Less than a year ago, her goal of increased engagement and more individualized care prompted additional training for staff, partnerships with area school districts and a dedicated room for the referral-based program. The former office space on the main level of Methodist Fremont Health Hospital is now a kid-friendly destination full of bright primary colors.
It’s equipped with specialized toys, puzzles, tables, chairs, balance balls, mats, writing boards, learning tools and more.
“Children always perform better with play,” Felderman said. “But it has to be fun and engaging. If it’s not, it’s not going to work. You’ll end up with kids who won’t do what you’re asking of them or kids who won’t try their hardest. And they have to give good effort if we want to see improvement.”
But sometimes, Felderman added, children need more than bright colors and fancy toys.
“We’ll do therapy wherever it works best. Sometimes that’s going down the hall to the gift shop. Sometimes that’s in a school gym. Sometimes that’s on a playground. And sometimes that’s in their own home. We use our entire environment – including the community – to give these kids the best opportunity to succeed.”
Success is all Elizabeth’s mother, Kristen, has seen from the program. Her 9-year-old son, also living with cerebral palsy, finished therapy four years ago.

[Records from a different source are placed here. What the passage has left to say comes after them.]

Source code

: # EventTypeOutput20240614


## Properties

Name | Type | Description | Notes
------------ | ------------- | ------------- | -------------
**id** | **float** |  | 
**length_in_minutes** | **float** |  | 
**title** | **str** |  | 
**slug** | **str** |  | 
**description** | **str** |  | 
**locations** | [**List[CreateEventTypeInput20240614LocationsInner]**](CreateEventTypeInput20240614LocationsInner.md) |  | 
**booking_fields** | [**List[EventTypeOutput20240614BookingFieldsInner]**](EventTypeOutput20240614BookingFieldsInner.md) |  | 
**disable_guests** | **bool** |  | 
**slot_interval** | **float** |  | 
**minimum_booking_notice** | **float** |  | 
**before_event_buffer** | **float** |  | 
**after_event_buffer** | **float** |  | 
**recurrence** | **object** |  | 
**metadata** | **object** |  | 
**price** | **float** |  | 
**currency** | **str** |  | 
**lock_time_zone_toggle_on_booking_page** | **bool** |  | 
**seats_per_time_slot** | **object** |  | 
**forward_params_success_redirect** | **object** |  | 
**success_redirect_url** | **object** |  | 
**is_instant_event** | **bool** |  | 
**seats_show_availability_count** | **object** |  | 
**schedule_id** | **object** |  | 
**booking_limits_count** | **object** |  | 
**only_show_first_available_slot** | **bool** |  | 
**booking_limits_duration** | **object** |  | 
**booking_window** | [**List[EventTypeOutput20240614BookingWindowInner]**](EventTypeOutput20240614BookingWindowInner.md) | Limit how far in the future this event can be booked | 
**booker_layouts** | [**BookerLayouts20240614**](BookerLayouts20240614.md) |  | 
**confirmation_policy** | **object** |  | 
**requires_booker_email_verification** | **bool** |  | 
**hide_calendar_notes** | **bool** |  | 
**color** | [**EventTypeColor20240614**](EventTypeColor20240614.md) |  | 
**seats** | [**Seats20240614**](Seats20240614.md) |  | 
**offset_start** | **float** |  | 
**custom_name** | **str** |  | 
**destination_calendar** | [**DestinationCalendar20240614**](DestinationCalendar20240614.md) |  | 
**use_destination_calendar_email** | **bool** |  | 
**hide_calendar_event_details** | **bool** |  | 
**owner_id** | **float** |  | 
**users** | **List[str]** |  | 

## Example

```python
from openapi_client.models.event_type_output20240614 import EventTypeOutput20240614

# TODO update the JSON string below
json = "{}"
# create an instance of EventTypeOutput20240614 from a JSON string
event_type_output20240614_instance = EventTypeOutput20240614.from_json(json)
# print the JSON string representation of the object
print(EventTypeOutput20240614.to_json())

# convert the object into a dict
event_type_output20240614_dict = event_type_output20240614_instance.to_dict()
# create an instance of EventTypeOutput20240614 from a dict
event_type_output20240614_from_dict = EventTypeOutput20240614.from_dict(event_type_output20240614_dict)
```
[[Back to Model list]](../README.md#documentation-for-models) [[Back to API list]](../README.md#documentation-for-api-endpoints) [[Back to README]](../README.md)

“And now, he’s thriving,” Kristen said. “He went from not being able to walk on his own to running, playing soccer and doing well in school.”

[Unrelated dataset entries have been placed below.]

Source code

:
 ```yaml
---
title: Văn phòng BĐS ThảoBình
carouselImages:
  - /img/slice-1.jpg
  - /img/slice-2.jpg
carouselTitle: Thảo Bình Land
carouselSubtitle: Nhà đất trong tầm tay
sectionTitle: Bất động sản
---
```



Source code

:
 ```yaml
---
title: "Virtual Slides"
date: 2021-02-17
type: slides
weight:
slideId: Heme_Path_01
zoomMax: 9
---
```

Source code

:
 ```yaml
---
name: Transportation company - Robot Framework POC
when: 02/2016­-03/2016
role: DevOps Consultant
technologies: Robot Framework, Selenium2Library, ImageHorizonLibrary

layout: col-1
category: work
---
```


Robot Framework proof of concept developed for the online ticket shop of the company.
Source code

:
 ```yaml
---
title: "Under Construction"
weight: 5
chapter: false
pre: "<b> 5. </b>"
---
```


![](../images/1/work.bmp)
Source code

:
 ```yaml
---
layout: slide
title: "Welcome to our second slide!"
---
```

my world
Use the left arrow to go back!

And Elizabeth, who’s been enrolled in the program for two years, is showing similar improvements.
“When I watch her in her walker, now, it’s like she’s almost running,” Kristen said. “Before, she couldn’t use it very well at all. And she was recently timed standing by herself. She stood for nine seconds. That just amazed me. She’s come so far.”
Despite a 30-plus year career working with patients of all ages, Felderman, too, is most amazed by the difference her team continues making in the lives of children.

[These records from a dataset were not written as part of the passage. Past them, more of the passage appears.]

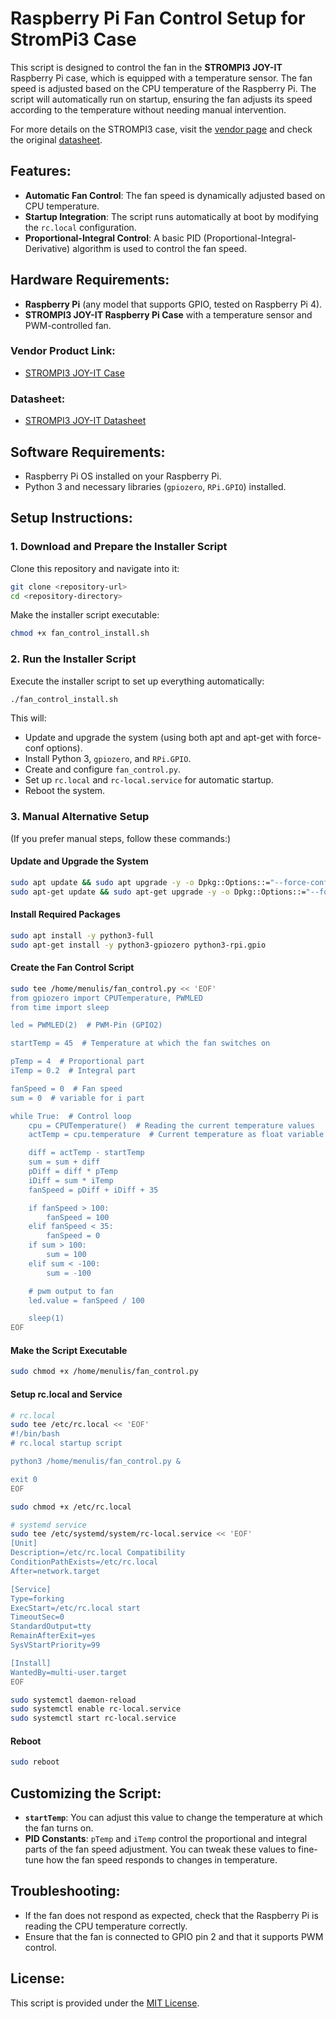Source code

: # Raspberry Pi Fan Control Setup for StromPi3 Case

This script is designed to control the fan in the **STROMPI3 JOY-IT** Raspberry Pi case, which is equipped with a temperature sensor. The fan speed is adjusted based on the CPU temperature of the Raspberry Pi. The script will automatically run on startup, ensuring the fan adjusts its speed according to the temperature without needing manual intervention.

For more details on the STROMPI3 case, visit the [vendor page](https://joy-it.net/en/products/RB-StromPi3-Case) and check the original [datasheet](link-to-datasheet).

## Features:
- **Automatic Fan Control**: The fan speed is dynamically adjusted based on CPU temperature.
- **Startup Integration**: The script runs automatically at boot by modifying the `rc.local` configuration.
- **Proportional-Integral Control**: A basic PID (Proportional-Integral-Derivative) algorithm is used to control the fan speed.

## Hardware Requirements:
- **Raspberry Pi** (any model that supports GPIO, tested on Raspberry Pi 4).
- **STROMPI3 JOY-IT Raspberry Pi Case** with a temperature sensor and PWM-controlled fan.

### Vendor Product Link:
- [STROMPI3 JOY-IT Case](https://joy-it.net/en/products/RB-StromPi3-Case)

### Datasheet:
- [STROMPI3 JOY-IT Datasheet](link-to-datasheet)

## Software Requirements:
- Raspberry Pi OS installed on your Raspberry Pi.
- Python 3 and necessary libraries (`gpiozero`, `RPi.GPIO`) installed.

## Setup Instructions:

### 1. **Download and Prepare the Installer Script**
Clone this repository and navigate into it:

```bash
git clone <repository-url>
cd <repository-directory>
```

Make the installer script executable:

```bash
chmod +x fan_control_install.sh
```

### 2. **Run the Installer Script**
Execute the installer script to set up everything automatically:

```bash
./fan_control_install.sh
```

This will:
- Update and upgrade the system (using both apt and apt-get with force-conf options).
- Install Python 3, `gpiozero`, and `RPi.GPIO`.
- Create and configure `fan_control.py`.
- Set up `rc.local` and `rc-local.service` for automatic startup.
- Reboot the system.

### 3. **Manual Alternative Setup**
(If you prefer manual steps, follow these commands:)

#### **Update and Upgrade the System**
```bash
sudo apt update && sudo apt upgrade -y -o Dpkg::Options::="--force-confdef" -o Dpkg::Options::="--force-confold"
sudo apt-get update && sudo apt-get upgrade -y -o Dpkg::Options::="--force-confdef" -o Dpkg::Options::="--force-confold"
```

#### **Install Required Packages**
```bash
sudo apt install -y python3-full
sudo apt-get install -y python3-gpiozero python3-rpi.gpio
```

#### **Create the Fan Control Script**
```bash
sudo tee /home/menulis/fan_control.py << 'EOF'
from gpiozero import CPUTemperature, PWMLED
from time import sleep

led = PWMLED(2)  # PWM-Pin (GPIO2)

startTemp = 45  # Temperature at which the fan switches on

pTemp = 4  # Proportional part
iTemp = 0.2  # Integral part

fanSpeed = 0  # Fan speed
sum = 0  # variable for i part

while True:  # Control loop
    cpu = CPUTemperature()  # Reading the current temperature values
    actTemp = cpu.temperature  # Current temperature as float variable

    diff = actTemp - startTemp
    sum = sum + diff
    pDiff = diff * pTemp
    iDiff = sum * iTemp
    fanSpeed = pDiff + iDiff + 35

    if fanSpeed > 100:
        fanSpeed = 100
    elif fanSpeed < 35:
        fanSpeed = 0
    if sum > 100:
        sum = 100
    elif sum < -100:
        sum = -100

    # pwm output to fan
    led.value = fanSpeed / 100

    sleep(1)
EOF
```

#### **Make the Script Executable**
```bash
sudo chmod +x /home/menulis/fan_control.py
```

#### **Setup rc.local and Service**
```bash
# rc.local
sudo tee /etc/rc.local << 'EOF'
#!/bin/bash
# rc.local startup script

python3 /home/menulis/fan_control.py &

exit 0
EOF

sudo chmod +x /etc/rc.local

# systemd service
sudo tee /etc/systemd/system/rc-local.service << 'EOF'
[Unit]
Description=/etc/rc.local Compatibility
ConditionPathExists=/etc/rc.local
After=network.target

[Service]
Type=forking
ExecStart=/etc/rc.local start
TimeoutSec=0
StandardOutput=tty
RemainAfterExit=yes
SysVStartPriority=99

[Install]
WantedBy=multi-user.target
EOF

sudo systemctl daemon-reload
sudo systemctl enable rc-local.service
sudo systemctl start rc-local.service
```

#### **Reboot**
```bash
sudo reboot
```

## Customizing the Script:
- **`startTemp`**: You can adjust this value to change the temperature at which the fan turns on.
- **PID Constants**: `pTemp` and `iTemp` control the proportional and integral parts of the fan speed adjustment. You can tweak these values to fine-tune how the fan speed responds to changes in temperature.

## Troubleshooting:
- If the fan does not respond as expected, check that the Raspberry Pi is reading the CPU temperature correctly.
- Ensure that the fan is connected to GPIO pin 2 and that it supports PWM control.

## License:
This script is provided under the [MIT License](LICENSE).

“When you see a child who can’t eat at all finally begin to chew,” she said. “When you see them swallow a bite of a banana for the first time – that’s pretty amazing. There’s so much work and effort that goes into something like that, and the payoff is knowing that child is so much closer to enjoying a meal with their family – something we all probably take for granted.”
As much as she values the daily progress of her patients, Felderman said nothing compares to the relationships she’s able to build with them and their parents – a group she feels closely connected to because of her own child’s journey.
“I swore up and down that she was not going to use an adaptive device,” Felderman said of her 23-year-old daughter who suffered a brain injury at birth. “She was going to do everything independently. That’s what you get with a therapist for a mom. But at some point, I had to finally say, ‘You know what? She can’t do this.’ So, she now uses a wheelchair for longer distances. And that’s OK! Especially if I want her to remain engaged in her environment and live life as fully as possible.”
Helping other parents arrive at the same kind of peace and acceptance has become part of Felderman’s mission.
“Therapy can be hard to accept,” she said. “Especially for the parents. No one wants to be told their child can’t do something. But it’s really no different than getting additional baseball training for your child because you want them to be a star baseball player. This is training for a better quality of life.”
And the training her team provides children is often just as therapeutic for the adults who love them.
“They’ve done such amazing things with both our kids,” Kristen said. “It gives me so much pride to see how strong and independent they’ve both become, and it’s all thanks to their therapists and this program. I really don’t know where we’d be without it.”